Records supplied:
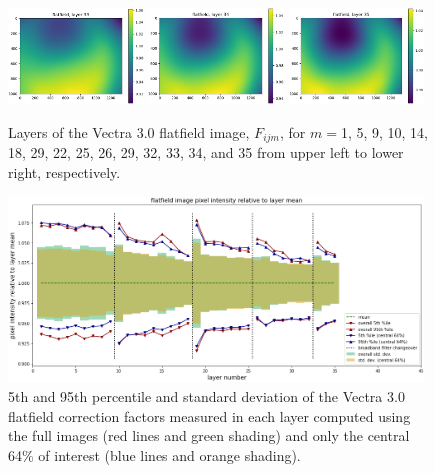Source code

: \documentclass[letterpaper,11pt]{article}
\begin{document}
\begin{figure}[!ht]
\includegraphics[width=0.32\textwidth]{images/results/flatfield_layers_vectra/flatfield_layer_33}
\includegraphics[width=0.32\textwidth]{images/results/flatfield_layers_vectra/flatfield_layer_34}
\includegraphics[width=0.32\textwidth]{images/results/flatfield_layers_vectra/flatfield_layer_35}
\caption{\footnotesize Layers of the Vectra 3.0 flatfield image, $F_{ijm}$, for $m=$1, 5, 9, 10, 14, 18, 29, 22, 25, 26, 29, 32, 33, 34, and 35 from upper left to lower right, respectively.}
\label{fig:flatfield_image_layers_vectra}
\end{figure}

\begin{figure}[!ht]
\centering
\includegraphics[width=0.98\textwidth]{images/results/flatfield_pixel_intensities_vectra}
\caption{\footnotesize 5th and 95th percentile and standard deviation of the Vectra 3.0 flatfield correction factors measured in each layer computed using the full images (red lines and green shading) and only the central 64\% of interest (blue lines and orange shading).}
\label{fig:flatfield_pixel_intensities_vectra}
\end{figure} 
\end{document}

The task:
Only lines with the word "label" are needed. Copy them from the preceding records.

Response to this task:
\label{fig:flatfield_image_layers_vectra}
\label{fig:flatfield_pixel_intensities_vectra}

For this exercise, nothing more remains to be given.